Welcome to Mondays @ Soul Survival. Each week I feature a book that I consider a valuable resource.
This week’s selection is How to Act Right When Your Spouse Acts Wrong by Leslie Vernick.
If you’re married, you have an imperfect marriage. You have a spouse who sometimes acts wrong and so does he or she.
Marriages are imperfect, because people are imperfect. If we have accepted Christ and begun that redemptive journey, hopefully, we are on the road to becoming more like Him, but none of us has arrived!
It may be that both you and your spouse are seeking to be the husband and wife God wants you to be, but even then we fail at times. It may be that your spouse is sinning in much larger and more damaging ways.
Sin is in all of us (Romans 3: 23). Attitudes and behaviors that come out of a self-centered, selfish, prideful, deceived, and/ or rebellious heart often express themselves in big, bad ways such as infidelity, lying, addictions, or abuse. The same sinful heart can also produce more benign but chronically irritating behaviors such as nagging and criticism, forgetting important occasions, failing to put dirty laundry in the hamper, not listening well, or staying glued to the television when our spouse is attempting to have a conversation with us. It can be just as difficult and discouraging to believe God and live by faith with a spouse who sins in subtle, less blatant ways as it can when a spouse commits the more grievous wrongs.

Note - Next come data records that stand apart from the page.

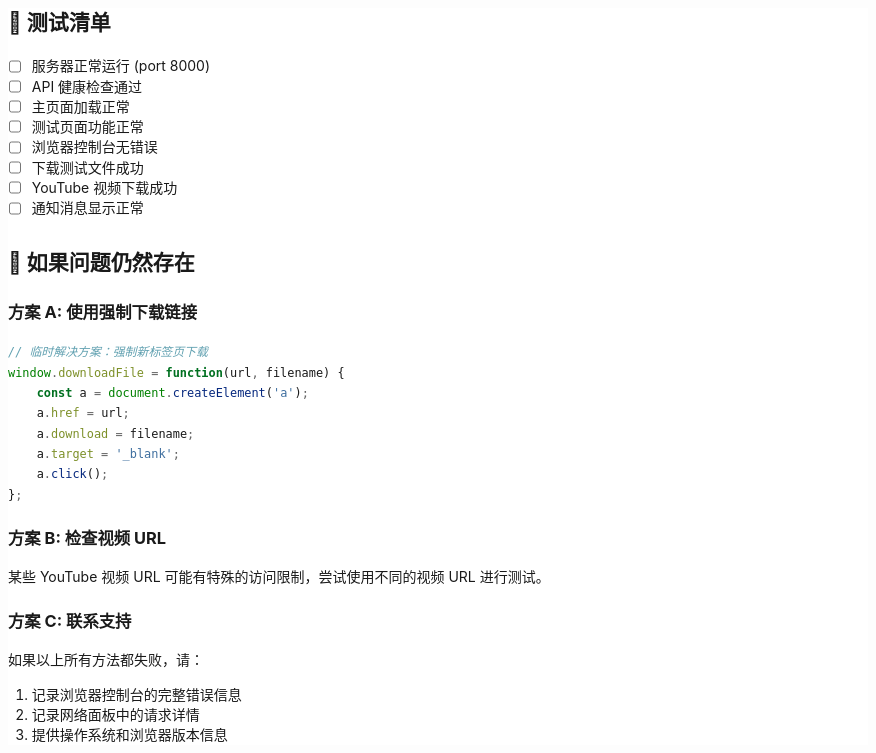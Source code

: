 ## 📝 测试清单

- [ ] 服务器正常运行 (port 8000)
- [ ] API 健康检查通过
- [ ] 主页面加载正常
- [ ] 测试页面功能正常
- [ ] 浏览器控制台无错误
- [ ] 下载测试文件成功
- [ ] YouTube 视频下载成功
- [ ] 通知消息显示正常

## 🔄 如果问题仍然存在

### 方案 A: 使用强制下载链接
```javascript
// 临时解决方案：强制新标签页下载
window.downloadFile = function(url, filename) {
    const a = document.createElement('a');
    a.href = url;
    a.download = filename;
    a.target = '_blank';
    a.click();
};
```

### 方案 B: 检查视频 URL
某些 YouTube 视频 URL 可能有特殊的访问限制，尝试使用不同的视频 URL 进行测试。

### 方案 C: 联系支持
如果以上所有方法都失败，请：
1. 记录浏览器控制台的完整错误信息
2. 记录网络面板中的请求详情
3. 提供操作系统和浏览器版本信息 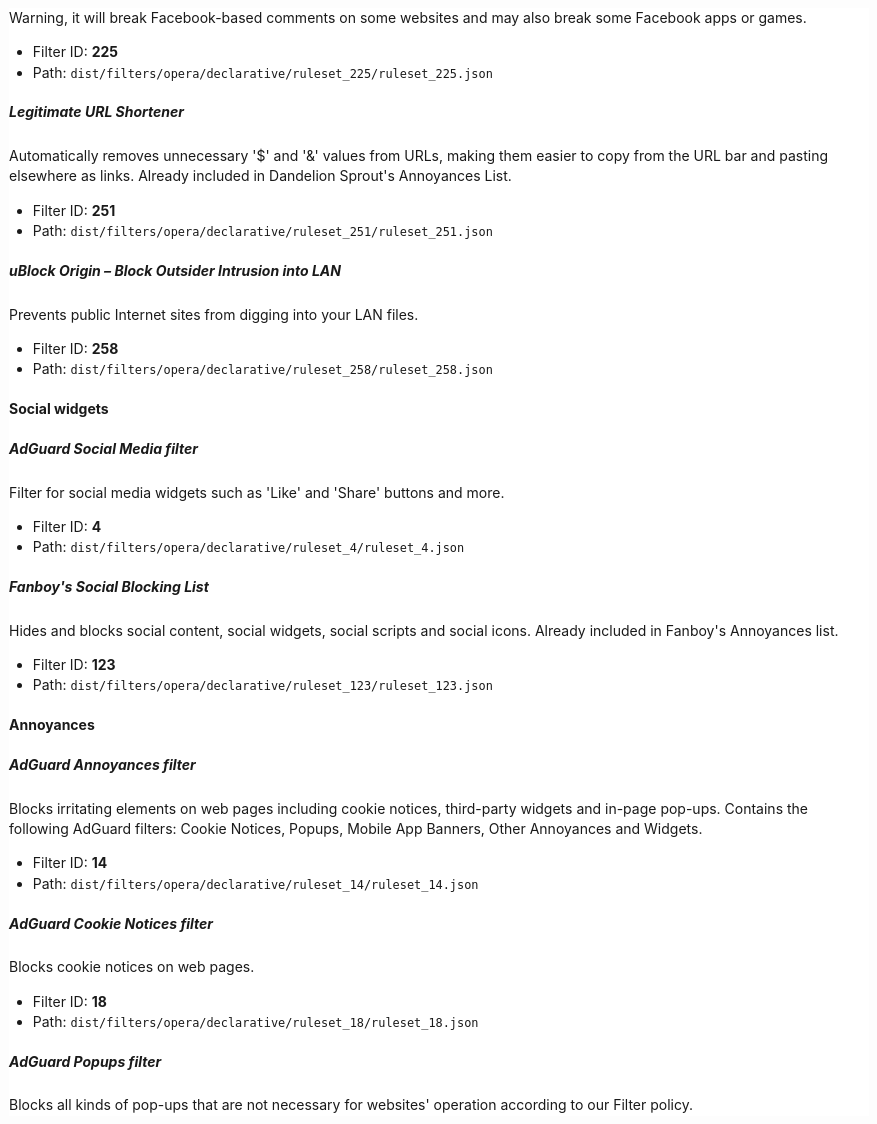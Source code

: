 Warning, it will break Facebook-based comments on some websites and may also break some Facebook apps or games.

- Filter ID: **225**
- Path: `dist/filters/opera/declarative/ruleset_225/ruleset_225.json`

##### Legitimate URL Shortener

Automatically removes unnecessary '$' and '&' values from URLs, making them easier to copy from the URL bar and pasting elsewhere as links. Already included in Dandelion Sprout's Annoyances List.

- Filter ID: **251**
- Path: `dist/filters/opera/declarative/ruleset_251/ruleset_251.json`

##### uBlock Origin – Block Outsider Intrusion into LAN

Prevents public Internet sites from digging into your LAN files.

- Filter ID: **258**
- Path: `dist/filters/opera/declarative/ruleset_258/ruleset_258.json`

#### Social widgets

##### AdGuard Social Media filter

Filter for social media widgets such as 'Like' and 'Share' buttons and more.

- Filter ID: **4**
- Path: `dist/filters/opera/declarative/ruleset_4/ruleset_4.json`

##### Fanboy's Social Blocking List

Hides and blocks social content, social widgets, social scripts and social icons. Already included in Fanboy's Annoyances list.

- Filter ID: **123**
- Path: `dist/filters/opera/declarative/ruleset_123/ruleset_123.json`

#### Annoyances

##### AdGuard Annoyances filter

Blocks irritating elements on web pages including cookie notices, third-party widgets and in-page pop-ups. Contains the following AdGuard filters: Cookie Notices, Popups, Mobile App Banners, Other Annoyances and Widgets.

- Filter ID: **14**
- Path: `dist/filters/opera/declarative/ruleset_14/ruleset_14.json`

##### AdGuard Cookie Notices filter

Blocks cookie notices on web pages.

- Filter ID: **18**
- Path: `dist/filters/opera/declarative/ruleset_18/ruleset_18.json`

##### AdGuard Popups filter

Blocks all kinds of pop-ups that are not necessary for websites' operation according to our Filter policy.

Most of us acknowledge that there are no perfect marriages or perfect spouses. We know that having a good marriage requires effort and hard work. At times, however, in the midst of that pain and struggle we can lose sight of what marriage is all about. We forget that we have made a covenant promise to love for better or worse. In the better times, love is usually easy. When worse comes, we often don’t know how to continue to love when we are angry, hurt, scared, or don’t feel very loving. We also aren’t exactly sure what that kind of love is supposed to look like. Do we just forbear? Forgive and forget? How and when do we apply the bolder forms of love?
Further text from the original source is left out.